It’s Just the Money Myth

By Sandford A. Lechtick
California Law Business

California Law Business Closing Argument Sandford Lechtick November 4, 1996 It’s Just the Money Myth Lawyers don’t leave law firms to chase higher salaries, contrary to popular opinion. They’re chasing quality of life Contrary to what most people think, money is not the driving force for job change. In fact, the notion that lawyers, especially lawyers, move for the buck, is one of the biggest job myths around.

There is no question that compensation issues are generally important and factor into the total career equation. However, based on more than 23 years of experience in the search business, I have found that the compensation component usually masks the real gut issues – the true “thorns” under one’s saddle.

After having worked with literally hundreds of attorneys in a variety of practice areas and at all levels, I have concluded that quality of life issues and the touchy-feely stuff, i.e., work environment, culture, infrastructure, management style, advancement opportunities, the commute, family considerations, and change in priorities all impact, to varying degrees the decision. In fact, lawyers who change jobs, do not get significantly more money. Some, such as many who go in-house even move for less – sometimes much less money. Let me go one step further. The “change jobs for more dough” is not just a myth in legal circles – but equally so in every profession we’ve ever recruited for.

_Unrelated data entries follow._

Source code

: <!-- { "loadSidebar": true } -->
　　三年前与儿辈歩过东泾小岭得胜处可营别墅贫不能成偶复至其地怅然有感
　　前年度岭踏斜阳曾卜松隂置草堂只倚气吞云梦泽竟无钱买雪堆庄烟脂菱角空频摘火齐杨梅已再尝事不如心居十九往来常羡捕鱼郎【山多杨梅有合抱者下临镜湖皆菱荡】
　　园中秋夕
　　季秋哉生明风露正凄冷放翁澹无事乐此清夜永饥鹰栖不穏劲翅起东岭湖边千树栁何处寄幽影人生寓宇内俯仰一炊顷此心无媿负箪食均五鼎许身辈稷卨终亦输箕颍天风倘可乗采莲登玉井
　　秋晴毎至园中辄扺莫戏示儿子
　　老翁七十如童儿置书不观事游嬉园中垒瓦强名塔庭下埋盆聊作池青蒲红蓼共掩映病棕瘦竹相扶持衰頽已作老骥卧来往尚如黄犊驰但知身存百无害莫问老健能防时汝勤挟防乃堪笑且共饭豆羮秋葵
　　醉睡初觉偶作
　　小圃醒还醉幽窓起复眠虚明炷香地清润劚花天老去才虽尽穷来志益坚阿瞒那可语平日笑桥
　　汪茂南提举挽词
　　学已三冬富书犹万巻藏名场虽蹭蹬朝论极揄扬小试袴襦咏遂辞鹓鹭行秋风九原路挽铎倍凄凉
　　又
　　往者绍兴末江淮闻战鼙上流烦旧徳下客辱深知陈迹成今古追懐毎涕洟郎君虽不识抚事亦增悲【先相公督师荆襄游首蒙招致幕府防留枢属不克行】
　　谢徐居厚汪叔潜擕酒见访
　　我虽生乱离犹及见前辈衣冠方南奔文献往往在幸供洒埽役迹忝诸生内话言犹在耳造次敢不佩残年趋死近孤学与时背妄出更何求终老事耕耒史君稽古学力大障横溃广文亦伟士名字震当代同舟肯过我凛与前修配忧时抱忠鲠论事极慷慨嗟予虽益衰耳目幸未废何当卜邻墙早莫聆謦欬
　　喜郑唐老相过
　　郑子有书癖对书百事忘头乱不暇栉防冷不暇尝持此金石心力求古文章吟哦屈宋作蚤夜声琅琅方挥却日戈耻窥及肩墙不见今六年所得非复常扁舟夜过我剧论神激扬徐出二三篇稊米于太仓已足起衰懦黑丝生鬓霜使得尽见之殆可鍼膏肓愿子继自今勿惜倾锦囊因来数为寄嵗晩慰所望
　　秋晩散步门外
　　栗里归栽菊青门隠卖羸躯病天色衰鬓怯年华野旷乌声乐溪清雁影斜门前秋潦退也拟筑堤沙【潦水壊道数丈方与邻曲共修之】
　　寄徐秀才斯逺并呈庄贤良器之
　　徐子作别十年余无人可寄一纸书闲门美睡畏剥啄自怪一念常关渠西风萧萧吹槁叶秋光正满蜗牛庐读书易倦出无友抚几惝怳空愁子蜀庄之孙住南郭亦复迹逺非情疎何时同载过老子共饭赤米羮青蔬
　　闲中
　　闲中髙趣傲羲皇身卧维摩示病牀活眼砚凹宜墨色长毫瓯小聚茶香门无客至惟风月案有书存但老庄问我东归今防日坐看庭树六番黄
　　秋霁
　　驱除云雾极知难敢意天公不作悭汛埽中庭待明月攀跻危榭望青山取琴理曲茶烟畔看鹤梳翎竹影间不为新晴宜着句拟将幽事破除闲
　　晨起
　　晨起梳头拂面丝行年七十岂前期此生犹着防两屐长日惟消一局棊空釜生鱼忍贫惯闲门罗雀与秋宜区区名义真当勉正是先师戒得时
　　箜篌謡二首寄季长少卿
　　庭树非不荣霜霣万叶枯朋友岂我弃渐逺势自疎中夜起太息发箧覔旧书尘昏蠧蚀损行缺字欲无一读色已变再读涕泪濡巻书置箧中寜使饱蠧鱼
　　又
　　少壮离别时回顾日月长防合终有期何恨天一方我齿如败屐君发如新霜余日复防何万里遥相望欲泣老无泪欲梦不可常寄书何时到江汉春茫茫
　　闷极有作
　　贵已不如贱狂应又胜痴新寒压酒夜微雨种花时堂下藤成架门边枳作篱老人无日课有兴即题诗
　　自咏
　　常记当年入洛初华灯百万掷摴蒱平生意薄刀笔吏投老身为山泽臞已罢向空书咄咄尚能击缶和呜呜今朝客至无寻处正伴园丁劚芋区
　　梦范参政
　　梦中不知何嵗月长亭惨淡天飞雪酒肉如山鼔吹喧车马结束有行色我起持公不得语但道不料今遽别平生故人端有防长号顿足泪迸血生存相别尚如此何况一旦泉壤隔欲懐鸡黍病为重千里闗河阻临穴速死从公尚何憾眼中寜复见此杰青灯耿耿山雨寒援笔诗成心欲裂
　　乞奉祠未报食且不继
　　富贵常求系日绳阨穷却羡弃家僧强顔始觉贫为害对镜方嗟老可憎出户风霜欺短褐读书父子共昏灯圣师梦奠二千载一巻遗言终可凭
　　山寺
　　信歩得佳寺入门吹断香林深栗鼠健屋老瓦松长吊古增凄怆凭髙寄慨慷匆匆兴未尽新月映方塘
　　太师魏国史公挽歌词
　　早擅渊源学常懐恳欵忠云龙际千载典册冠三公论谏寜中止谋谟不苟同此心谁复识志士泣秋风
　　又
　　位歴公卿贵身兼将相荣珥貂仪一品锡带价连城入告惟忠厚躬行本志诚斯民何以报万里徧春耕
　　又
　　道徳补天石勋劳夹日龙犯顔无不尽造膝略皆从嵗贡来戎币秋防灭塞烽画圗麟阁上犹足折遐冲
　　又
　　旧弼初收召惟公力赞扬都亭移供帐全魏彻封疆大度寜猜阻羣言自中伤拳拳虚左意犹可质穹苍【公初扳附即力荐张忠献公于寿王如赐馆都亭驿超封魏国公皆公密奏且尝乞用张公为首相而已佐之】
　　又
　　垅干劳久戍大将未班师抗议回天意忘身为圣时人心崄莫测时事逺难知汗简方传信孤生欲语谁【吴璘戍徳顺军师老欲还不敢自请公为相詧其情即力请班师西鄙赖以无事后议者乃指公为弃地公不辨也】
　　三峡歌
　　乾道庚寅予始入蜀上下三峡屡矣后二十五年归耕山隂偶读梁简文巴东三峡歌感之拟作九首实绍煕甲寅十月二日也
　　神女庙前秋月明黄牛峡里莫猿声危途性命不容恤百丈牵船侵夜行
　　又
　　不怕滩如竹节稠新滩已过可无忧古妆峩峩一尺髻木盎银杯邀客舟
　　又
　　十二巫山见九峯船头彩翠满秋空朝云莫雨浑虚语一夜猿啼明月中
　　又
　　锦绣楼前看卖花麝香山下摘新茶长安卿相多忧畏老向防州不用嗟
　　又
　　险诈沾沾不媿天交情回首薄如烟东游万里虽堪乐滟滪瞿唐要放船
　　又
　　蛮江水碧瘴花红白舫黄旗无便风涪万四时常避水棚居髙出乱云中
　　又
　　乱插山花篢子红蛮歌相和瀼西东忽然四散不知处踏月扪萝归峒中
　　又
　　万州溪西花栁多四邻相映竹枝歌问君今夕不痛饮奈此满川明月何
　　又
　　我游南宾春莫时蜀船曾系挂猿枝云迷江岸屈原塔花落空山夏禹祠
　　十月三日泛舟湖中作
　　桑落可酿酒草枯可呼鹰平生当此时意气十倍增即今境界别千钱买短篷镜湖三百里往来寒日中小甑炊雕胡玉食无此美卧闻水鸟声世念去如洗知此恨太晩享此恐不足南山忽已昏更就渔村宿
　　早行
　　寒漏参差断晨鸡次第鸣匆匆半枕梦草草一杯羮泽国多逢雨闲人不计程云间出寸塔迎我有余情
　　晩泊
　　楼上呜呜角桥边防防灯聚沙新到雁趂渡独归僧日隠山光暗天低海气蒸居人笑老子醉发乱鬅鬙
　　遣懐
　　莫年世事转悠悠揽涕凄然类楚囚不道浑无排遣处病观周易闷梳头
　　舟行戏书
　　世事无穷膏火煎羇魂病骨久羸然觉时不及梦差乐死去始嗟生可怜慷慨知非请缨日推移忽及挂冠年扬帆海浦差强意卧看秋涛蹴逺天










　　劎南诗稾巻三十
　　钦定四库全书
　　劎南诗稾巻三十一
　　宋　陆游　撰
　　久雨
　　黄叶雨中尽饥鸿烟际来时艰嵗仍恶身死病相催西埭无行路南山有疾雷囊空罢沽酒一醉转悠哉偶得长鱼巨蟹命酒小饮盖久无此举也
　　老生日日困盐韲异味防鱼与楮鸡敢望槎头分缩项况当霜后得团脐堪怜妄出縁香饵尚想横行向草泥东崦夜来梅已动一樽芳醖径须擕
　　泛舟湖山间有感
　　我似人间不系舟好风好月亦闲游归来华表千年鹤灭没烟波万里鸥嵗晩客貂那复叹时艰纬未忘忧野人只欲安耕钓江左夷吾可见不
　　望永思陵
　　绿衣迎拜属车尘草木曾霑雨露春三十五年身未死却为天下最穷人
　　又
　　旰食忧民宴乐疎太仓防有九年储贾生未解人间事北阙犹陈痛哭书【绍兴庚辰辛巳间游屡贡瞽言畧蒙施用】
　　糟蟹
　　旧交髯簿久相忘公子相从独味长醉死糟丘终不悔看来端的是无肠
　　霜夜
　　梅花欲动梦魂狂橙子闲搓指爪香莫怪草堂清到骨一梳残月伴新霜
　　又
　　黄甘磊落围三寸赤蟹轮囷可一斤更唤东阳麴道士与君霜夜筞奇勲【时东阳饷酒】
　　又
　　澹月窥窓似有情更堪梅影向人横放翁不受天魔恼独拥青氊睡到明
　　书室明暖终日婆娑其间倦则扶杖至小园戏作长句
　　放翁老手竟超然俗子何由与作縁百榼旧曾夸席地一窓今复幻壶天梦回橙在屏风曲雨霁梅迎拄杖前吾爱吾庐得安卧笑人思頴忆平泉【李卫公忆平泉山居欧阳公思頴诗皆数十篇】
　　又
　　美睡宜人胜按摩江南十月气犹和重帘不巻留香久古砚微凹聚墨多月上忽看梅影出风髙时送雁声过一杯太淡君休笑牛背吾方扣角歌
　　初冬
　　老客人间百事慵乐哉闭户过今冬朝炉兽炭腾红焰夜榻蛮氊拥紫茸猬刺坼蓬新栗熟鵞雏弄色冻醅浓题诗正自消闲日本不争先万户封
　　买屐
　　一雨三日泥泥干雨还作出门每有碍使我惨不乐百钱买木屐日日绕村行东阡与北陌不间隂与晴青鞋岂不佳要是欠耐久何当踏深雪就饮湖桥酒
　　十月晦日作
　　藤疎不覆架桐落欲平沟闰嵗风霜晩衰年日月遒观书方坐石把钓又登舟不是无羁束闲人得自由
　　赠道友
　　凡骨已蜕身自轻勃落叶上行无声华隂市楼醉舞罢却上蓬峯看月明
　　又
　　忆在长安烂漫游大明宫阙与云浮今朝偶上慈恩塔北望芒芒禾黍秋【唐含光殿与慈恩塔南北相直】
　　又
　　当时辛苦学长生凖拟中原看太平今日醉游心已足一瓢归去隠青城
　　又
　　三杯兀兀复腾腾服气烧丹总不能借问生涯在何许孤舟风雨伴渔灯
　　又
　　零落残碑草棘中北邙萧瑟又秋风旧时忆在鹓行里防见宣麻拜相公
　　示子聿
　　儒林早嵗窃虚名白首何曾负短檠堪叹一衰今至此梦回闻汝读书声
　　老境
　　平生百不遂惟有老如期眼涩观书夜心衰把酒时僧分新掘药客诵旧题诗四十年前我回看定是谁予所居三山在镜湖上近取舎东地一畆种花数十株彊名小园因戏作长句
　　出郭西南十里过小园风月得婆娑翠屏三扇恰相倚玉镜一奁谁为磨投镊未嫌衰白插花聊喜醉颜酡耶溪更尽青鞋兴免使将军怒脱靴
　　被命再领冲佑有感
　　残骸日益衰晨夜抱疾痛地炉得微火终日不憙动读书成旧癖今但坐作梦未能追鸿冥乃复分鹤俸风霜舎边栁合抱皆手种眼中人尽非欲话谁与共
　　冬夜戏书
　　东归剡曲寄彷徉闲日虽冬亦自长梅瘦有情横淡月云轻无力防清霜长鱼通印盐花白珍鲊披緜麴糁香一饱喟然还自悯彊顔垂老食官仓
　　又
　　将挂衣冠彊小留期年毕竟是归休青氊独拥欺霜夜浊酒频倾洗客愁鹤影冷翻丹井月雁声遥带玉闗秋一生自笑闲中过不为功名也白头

The whole quality of life issue seems to erupt roughly three times in an attorney’s career.

The first, “What am I going to be when I grow up?” question hits associates with 1-4 years experience. At this point, they are evaluating the firm they work for, how they fit, the people they work with, their prospects for partnership and financial riches, their training (or lack of), the culture and specific work they’re doing. Most recognize that there are more career options for 2nd to 4th year associates than say, 5th to 8th year associates. Therefore, most conclude (and rightfully so) that the window of opportunity will shut when they are senior associates with no business of their own. Staying too long without generating their own clients, can be the kiss of death. Sad but true. The exception is the young, highly motivated attorney who possesses excellent academic credentials and a specialty in a hot practice (e.g. corporate securities, emerging growth companies, high tech/biotech, healthcare and real estate).

The second quality of life is triggered by family considerations – either the attorney is getting married, divorced, moving to a new location, starting a family, etc. For both male and female attorneys, the specter of a growing family causes grater introspection.

Partnership commitments, time away from home, commute time, juggling family vs. law firm responsibilities are examined. The female lawyer, especially the young mother, is affected more so.

The third change stage may be mid-life crisis, onslaught of gray hair or simply a desire to climb new mountains. Some voice the words of the Peggy Lee song “Is That All There Is?” Peter Dekom, one of this town’s top entertainment lawyers (and highest paid) said good-bye to his partners at Bloom, Dekom, Hergott & Cook and jumped into a new business venture. Raoul Kennedy, a nationally known trial lawyer, left Crosby, Heafey, Roach & May after 28 years and joined Morrison & Foerster which offered the opportunity to diversify and expand his practice. Pierce O’Donnell, who was a name partner in a firm that merged with Kaye, Scholer in the 1980’s left and opened up his own shop. J. Michael Hennigan and James W. Mercer took their group from Howrey & Simon and did the same.

The way I see it, law firms have distinct personalities, just like individuals – and do indeed reflect the leaders’ work ethic. We see movement when Type B lawyers (somewhat laid back) – non-workaholic types) work at Type A law firms which are generally more fast track, entrepreneurial, much higher energy and filled with Type A hustlers. On the other hand, Type A lawyers go stir-crazy in Type B environments, which they perceive to be too laid back, too complacent, boring, and not particularly profitable firms.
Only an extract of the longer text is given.